# WHAT IS REQUIRED
Below are the entries; count the lines in them that contain the word "между" and give only the number.

# Saved entries
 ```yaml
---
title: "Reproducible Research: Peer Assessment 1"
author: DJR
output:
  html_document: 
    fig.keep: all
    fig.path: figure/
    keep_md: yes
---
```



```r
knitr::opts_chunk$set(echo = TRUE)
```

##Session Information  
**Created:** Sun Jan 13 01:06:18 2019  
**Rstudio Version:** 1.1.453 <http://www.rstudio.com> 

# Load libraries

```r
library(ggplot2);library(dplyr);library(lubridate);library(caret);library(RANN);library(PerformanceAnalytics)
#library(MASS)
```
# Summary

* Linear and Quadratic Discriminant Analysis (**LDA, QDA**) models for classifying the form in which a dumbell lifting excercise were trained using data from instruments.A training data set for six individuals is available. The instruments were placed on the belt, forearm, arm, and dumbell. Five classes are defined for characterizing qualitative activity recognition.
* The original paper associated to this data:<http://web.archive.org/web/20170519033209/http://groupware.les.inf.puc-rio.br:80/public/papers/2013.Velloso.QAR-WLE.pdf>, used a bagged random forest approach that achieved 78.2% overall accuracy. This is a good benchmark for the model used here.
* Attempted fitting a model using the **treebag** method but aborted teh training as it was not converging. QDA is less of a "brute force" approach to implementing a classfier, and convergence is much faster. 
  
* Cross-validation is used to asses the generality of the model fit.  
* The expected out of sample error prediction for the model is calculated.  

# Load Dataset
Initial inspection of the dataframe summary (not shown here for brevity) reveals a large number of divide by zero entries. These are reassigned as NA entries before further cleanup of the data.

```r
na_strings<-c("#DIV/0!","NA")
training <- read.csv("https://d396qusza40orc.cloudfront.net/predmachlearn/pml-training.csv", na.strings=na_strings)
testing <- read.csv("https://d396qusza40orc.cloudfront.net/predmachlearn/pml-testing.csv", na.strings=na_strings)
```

---

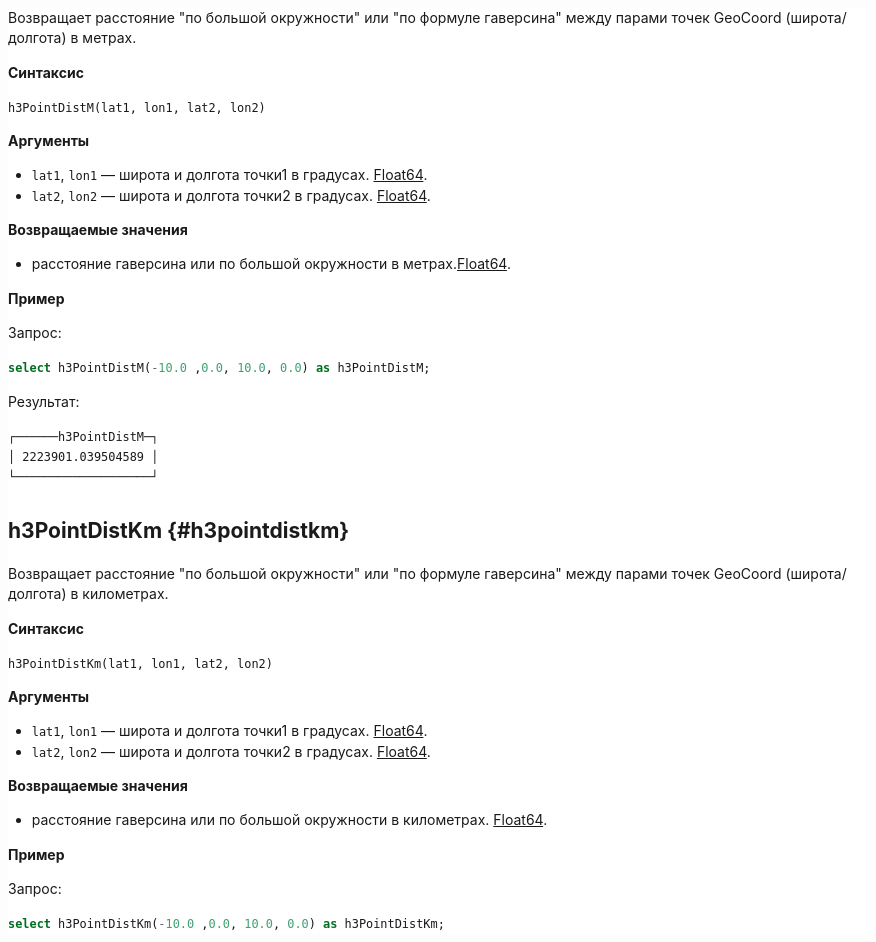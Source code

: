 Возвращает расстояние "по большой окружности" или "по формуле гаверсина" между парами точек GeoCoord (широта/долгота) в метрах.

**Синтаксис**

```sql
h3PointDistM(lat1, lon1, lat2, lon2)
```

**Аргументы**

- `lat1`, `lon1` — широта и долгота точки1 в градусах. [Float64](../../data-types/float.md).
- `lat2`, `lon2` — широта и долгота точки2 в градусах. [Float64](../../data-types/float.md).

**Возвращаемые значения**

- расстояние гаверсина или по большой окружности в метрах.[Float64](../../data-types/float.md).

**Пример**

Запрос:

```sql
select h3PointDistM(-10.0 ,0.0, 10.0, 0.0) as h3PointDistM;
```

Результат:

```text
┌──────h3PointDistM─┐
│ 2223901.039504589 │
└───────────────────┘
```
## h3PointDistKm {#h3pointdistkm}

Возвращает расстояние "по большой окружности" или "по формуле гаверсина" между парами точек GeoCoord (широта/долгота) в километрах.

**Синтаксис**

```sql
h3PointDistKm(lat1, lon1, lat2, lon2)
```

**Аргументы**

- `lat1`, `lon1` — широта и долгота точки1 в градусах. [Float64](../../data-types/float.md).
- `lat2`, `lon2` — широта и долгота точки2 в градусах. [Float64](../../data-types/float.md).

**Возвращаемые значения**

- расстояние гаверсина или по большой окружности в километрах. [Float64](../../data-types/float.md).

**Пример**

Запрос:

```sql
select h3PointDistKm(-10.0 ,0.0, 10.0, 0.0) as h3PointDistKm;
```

==

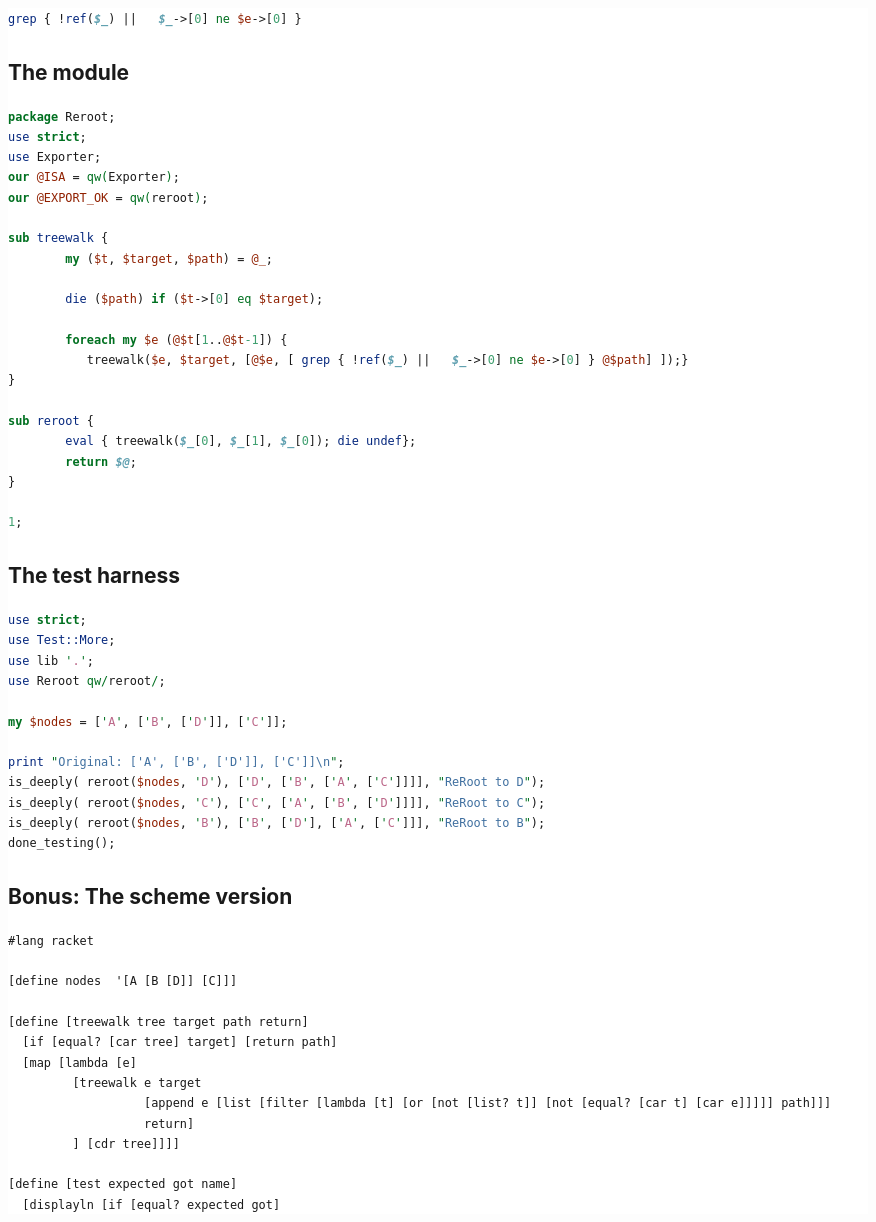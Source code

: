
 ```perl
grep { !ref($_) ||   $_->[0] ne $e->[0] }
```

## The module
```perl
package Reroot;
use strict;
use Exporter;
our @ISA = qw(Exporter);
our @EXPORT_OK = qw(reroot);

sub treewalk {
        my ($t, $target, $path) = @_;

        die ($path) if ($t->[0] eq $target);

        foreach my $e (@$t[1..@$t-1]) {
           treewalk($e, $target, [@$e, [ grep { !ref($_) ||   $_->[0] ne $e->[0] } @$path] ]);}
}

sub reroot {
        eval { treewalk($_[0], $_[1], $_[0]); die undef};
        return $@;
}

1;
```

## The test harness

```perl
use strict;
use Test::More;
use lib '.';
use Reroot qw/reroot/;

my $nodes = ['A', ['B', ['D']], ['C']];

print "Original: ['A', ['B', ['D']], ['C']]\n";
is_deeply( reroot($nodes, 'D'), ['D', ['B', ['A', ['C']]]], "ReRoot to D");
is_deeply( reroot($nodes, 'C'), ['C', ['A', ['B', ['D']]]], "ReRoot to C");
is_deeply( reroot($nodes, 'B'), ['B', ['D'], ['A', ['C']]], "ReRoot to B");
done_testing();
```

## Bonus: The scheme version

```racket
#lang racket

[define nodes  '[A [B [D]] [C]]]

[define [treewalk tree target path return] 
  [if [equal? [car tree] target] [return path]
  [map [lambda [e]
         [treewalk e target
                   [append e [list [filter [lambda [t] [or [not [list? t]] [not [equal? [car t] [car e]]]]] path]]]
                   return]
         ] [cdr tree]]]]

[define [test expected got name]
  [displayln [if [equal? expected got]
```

# WRITTEN REPLY
2